There are many reasons for wineries not to enter wine competitions. Dissenters often cite the differences in evaluation between competitions, disagreement with the awards, mishandling of the wines, or incompetence of the competition staff as reasons for not participating.
I can’t refute these concerns nor am I interested in attempting to do so. I have seen ‘mediocre-selling’ wines earn best of show and ‘best-sellers’ earn little more than a bronze or silver. Complaints aside, earning medals is a valuable sales tool which counters one of the core fears of Midwest wine drinkers: Our locally produced wines taste bad.
A winery’s main goal in selecting a wine competition is to sell wine. In today’s global market, making excellent quality wine does not make the wine unique. Very good wine, or at least highly palatable wine, is practically a minimum performance requirement to be competitive.
From there, success in the wine industry becomes highly dependent on sales, marketing, and service. As such, during the start-up years of an operation, I suggest directing a large amount of funds to earning as many medals as possible from a wide variety of competitions. When clients have a display case with bottles tipping over from the weight of medals, then consumers can be assured that the operation makes ‘good quality’ wine…whatever ‘good quality’ means. However, most wineries have identical display cases. As such, this does not differentiate a winery, but establishes that the winery is equal to other producers.
Therefore, the approach to competitions often changes after the medal display case is full (and the winemaker’s ego is delighted.) At this point, the winery could become far more selective with marketing funds. The first wines entered into competitions are usually those with excess stock or short-lived wines.
In addition, wineries may strive to earn a gold medal on each wine produced. Once a wine has a gold medal, the wine may be eligible for retirement from the competition scene. Silver medal winners may be retired too. After all, it is an expensive proposition to continually enter the same wine in different competitions.
Wine competitions can be a balancing act between industry appeasement and professional integrity. I jokingly refer to this balancing act as a ‘happiness index.’ This emotional balancing process is similar to the classification systems of Pomerol and Médoc in Bordeaux. Pomerol recognizes many producers in a continually updated system (a ‘happy’ system), while Médoc has a very short list of chateaus and has scarcely been modified since 1855 (not quite as ‘happy’ a system.)
Naturally, a wine competition would be very successful if it awarded gold medals to all participants; or, eliminated bronze medals and replaced the scoring system with silver, gold, and platinum; or, doubled the number of Best-of-Show awards. While these approaches satisfy industry, it’s important to also consider if the approach dilutes the value of all competitions. Increasing the ‘happiness index’ for wine contest entrants can have an equal and opposite effect on the integrity of the competition.

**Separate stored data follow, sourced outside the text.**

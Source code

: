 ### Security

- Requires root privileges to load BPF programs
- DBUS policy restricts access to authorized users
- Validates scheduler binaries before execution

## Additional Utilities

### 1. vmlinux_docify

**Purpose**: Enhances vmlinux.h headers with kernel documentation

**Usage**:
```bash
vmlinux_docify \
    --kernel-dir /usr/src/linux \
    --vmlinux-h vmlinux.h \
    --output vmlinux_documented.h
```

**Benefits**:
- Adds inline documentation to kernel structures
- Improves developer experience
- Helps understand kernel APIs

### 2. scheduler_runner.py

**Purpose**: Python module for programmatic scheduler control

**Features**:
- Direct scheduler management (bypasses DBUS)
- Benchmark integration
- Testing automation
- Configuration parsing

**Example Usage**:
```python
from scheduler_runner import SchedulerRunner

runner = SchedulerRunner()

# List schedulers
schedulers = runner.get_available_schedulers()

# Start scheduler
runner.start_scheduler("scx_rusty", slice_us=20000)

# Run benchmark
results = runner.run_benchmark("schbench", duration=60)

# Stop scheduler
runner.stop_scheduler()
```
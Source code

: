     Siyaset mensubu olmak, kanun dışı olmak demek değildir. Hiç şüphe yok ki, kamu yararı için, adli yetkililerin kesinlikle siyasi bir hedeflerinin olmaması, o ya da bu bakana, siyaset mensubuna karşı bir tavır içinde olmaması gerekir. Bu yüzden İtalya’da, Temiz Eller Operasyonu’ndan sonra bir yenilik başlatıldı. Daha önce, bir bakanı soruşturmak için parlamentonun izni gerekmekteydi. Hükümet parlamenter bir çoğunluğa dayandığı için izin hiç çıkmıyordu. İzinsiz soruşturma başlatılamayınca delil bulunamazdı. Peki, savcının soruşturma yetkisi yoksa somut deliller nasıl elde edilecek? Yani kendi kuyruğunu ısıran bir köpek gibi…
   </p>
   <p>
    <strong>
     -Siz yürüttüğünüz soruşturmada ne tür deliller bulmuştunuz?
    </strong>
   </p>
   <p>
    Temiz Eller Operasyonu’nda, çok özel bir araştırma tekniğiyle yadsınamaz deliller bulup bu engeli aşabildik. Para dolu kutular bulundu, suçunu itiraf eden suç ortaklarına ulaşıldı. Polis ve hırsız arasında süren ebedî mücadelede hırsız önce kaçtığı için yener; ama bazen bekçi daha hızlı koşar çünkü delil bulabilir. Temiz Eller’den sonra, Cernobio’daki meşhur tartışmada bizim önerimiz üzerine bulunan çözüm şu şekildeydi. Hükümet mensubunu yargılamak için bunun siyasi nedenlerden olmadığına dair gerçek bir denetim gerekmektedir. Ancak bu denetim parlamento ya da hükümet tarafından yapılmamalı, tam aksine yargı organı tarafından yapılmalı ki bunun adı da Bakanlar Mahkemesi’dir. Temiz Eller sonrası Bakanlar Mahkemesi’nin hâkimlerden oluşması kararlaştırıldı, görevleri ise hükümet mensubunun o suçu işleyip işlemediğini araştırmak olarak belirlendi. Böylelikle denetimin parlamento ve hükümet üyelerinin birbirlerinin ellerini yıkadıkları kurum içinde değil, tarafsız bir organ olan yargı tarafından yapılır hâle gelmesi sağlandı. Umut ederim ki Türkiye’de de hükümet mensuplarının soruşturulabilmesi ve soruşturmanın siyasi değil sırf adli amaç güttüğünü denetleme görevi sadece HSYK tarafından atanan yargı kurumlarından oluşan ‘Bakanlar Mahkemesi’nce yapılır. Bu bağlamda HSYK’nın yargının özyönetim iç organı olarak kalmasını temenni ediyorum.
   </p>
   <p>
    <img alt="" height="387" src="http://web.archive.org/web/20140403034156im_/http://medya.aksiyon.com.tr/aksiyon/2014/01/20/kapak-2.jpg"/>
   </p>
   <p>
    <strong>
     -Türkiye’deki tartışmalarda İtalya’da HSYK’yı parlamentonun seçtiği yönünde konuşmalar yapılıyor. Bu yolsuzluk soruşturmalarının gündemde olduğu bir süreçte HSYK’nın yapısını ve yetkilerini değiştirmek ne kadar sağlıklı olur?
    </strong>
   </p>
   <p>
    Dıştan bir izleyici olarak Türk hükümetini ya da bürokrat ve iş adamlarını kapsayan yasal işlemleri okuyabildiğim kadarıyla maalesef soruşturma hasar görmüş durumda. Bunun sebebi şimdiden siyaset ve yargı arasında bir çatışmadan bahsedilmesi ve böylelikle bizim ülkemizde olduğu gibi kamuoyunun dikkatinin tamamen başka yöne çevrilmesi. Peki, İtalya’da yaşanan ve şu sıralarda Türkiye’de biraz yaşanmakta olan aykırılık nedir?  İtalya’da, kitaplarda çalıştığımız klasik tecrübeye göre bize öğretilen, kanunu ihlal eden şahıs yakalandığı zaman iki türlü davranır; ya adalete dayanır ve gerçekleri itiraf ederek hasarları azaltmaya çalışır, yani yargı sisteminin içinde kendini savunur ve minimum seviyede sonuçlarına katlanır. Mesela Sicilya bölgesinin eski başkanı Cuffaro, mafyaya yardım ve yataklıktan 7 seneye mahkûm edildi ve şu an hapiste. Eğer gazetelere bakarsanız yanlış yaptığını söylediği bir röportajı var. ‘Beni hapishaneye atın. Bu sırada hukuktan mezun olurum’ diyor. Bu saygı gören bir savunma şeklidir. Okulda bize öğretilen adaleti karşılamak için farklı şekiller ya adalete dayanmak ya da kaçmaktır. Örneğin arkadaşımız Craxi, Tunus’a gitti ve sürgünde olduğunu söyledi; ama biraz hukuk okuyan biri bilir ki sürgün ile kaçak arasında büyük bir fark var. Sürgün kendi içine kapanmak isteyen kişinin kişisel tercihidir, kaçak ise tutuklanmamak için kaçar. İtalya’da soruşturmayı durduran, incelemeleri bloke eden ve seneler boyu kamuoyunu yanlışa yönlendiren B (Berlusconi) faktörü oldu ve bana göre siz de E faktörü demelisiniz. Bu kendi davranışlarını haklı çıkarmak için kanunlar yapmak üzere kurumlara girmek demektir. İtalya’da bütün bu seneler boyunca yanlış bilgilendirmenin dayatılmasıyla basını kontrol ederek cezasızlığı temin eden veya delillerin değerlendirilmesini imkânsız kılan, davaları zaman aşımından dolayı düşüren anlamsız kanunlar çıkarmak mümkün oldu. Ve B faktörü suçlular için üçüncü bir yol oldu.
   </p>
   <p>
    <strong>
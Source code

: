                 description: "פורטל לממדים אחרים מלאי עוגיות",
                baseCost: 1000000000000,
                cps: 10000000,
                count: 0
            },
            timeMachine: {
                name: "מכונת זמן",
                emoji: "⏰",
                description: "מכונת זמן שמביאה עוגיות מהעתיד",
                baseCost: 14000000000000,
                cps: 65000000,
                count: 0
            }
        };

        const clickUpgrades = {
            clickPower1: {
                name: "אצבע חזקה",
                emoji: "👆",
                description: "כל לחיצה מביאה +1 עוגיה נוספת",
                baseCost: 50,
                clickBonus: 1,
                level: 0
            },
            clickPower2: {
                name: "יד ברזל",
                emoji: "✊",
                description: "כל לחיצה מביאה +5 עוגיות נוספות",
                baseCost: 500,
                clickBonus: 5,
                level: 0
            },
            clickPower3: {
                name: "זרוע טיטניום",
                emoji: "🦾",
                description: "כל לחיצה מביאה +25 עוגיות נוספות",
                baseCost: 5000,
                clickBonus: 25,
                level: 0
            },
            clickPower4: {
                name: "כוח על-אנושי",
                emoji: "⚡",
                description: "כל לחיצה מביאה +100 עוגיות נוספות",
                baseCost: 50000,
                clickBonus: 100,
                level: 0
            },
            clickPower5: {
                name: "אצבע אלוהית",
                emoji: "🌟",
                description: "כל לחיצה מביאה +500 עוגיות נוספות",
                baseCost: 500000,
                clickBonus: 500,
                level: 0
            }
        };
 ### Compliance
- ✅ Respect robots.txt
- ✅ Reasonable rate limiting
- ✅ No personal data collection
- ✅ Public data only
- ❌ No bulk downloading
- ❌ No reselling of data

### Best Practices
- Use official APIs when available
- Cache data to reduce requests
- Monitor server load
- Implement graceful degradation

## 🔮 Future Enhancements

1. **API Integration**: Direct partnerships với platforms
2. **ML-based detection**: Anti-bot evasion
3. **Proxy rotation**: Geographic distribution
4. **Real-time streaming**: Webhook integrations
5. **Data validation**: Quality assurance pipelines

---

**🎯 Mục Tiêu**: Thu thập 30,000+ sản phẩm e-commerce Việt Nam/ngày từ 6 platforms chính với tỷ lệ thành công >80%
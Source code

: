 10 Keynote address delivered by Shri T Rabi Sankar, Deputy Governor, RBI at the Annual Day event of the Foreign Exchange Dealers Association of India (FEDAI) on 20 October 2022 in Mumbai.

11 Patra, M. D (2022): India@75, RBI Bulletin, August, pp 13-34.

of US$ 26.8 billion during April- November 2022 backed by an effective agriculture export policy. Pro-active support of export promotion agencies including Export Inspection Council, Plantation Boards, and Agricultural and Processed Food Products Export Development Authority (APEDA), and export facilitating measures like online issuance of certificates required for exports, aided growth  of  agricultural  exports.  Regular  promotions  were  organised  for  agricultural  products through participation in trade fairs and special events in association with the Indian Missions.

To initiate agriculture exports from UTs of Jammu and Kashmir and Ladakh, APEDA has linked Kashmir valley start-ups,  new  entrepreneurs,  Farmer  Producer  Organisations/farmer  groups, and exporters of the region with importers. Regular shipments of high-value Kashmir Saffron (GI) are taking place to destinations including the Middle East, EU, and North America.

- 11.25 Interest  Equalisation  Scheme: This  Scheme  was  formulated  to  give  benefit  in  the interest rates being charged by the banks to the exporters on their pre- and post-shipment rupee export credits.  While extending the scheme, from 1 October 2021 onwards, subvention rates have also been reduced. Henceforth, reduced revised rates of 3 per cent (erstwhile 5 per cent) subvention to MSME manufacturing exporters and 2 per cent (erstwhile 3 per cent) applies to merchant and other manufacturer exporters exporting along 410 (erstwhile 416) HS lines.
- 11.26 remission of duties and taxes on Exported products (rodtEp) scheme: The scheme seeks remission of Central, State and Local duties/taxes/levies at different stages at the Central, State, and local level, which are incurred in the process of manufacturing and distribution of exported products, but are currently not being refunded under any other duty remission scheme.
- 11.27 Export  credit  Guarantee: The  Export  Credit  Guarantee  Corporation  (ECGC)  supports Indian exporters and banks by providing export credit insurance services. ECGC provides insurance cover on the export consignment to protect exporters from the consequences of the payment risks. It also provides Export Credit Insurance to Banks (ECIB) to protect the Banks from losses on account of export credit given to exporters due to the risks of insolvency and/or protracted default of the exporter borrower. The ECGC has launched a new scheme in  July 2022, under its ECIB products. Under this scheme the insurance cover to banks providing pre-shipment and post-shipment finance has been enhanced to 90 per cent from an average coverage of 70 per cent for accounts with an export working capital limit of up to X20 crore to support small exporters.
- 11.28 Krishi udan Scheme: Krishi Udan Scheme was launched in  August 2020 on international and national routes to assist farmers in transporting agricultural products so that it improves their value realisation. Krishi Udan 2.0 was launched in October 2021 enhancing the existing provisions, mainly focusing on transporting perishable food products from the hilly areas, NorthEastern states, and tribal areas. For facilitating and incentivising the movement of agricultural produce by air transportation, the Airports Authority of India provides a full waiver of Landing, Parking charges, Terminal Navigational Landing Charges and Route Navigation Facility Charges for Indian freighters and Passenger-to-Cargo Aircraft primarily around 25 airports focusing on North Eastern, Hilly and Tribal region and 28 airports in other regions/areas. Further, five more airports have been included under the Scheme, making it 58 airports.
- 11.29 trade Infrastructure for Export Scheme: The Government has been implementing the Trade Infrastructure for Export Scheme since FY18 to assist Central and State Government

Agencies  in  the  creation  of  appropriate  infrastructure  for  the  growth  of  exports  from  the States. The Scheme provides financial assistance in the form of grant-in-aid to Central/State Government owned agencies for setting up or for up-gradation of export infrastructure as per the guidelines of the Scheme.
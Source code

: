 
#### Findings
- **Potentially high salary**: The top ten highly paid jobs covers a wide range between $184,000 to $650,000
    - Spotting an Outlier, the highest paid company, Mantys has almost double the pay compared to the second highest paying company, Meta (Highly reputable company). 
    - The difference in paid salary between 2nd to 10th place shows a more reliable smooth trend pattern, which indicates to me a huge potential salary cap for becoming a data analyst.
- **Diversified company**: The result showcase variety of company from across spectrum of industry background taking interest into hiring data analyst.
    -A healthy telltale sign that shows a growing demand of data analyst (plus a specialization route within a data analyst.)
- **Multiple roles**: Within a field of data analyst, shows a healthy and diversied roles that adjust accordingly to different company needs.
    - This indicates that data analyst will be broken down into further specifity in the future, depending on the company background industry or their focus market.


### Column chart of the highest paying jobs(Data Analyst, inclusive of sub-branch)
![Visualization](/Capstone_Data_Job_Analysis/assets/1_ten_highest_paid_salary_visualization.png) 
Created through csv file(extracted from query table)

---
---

Insights regarding the hypothetical happiness index in the upper Midwest may be garnered by investigating the percentage of medals awarded. The following table summarizes the 2011 results from the major state competitions in the upper Midwest. The list includes the International Cold Climate Competition, Mid-American Wine Competition (excluding the food-wine pairing competition), Iowa State Fair Wine Competition, Missouri Wine Competition, Illinois State Fair Wine Competition, Michigan Wine and Spirits, INDY International (commercial only), Ohio Wine Competition, and Kentucky State Fair Wine Competition. Specific information was based on information available on the website. The Wisconsin State Fair Wine Competition was not included since the results are not available online. When specific information was missing, the competition was contacted directly. In these instances the approximate information provided was used and the results are denoted with an approximate sign (~). Hopefully, participants in the Illinois State Fair Wine Competition are happy with approximately 90% of entries receiving medals. Ohio and Kentucky wineries may be less than happy with 62.3% and ~55%, respectively.
The ‘happiness index’ may be further evaluated by investigating the distribution of medals awarded. Generally, it would be expected that each higher tier of recognition would have fewer medals; for example, a competition would award the highest number of bronze, fewer silver, even fewer gold, and a small handful of sweepstakes awards. This analysis revealed that a number of competitions, particularly the large competitions, awarded more silver than bronze medals. Participants in Illinois, MAWC, Missouri, and INDY should be happy with nearly half (47.2%) of the total awards being silver compared to a third (32.7%) being bronze.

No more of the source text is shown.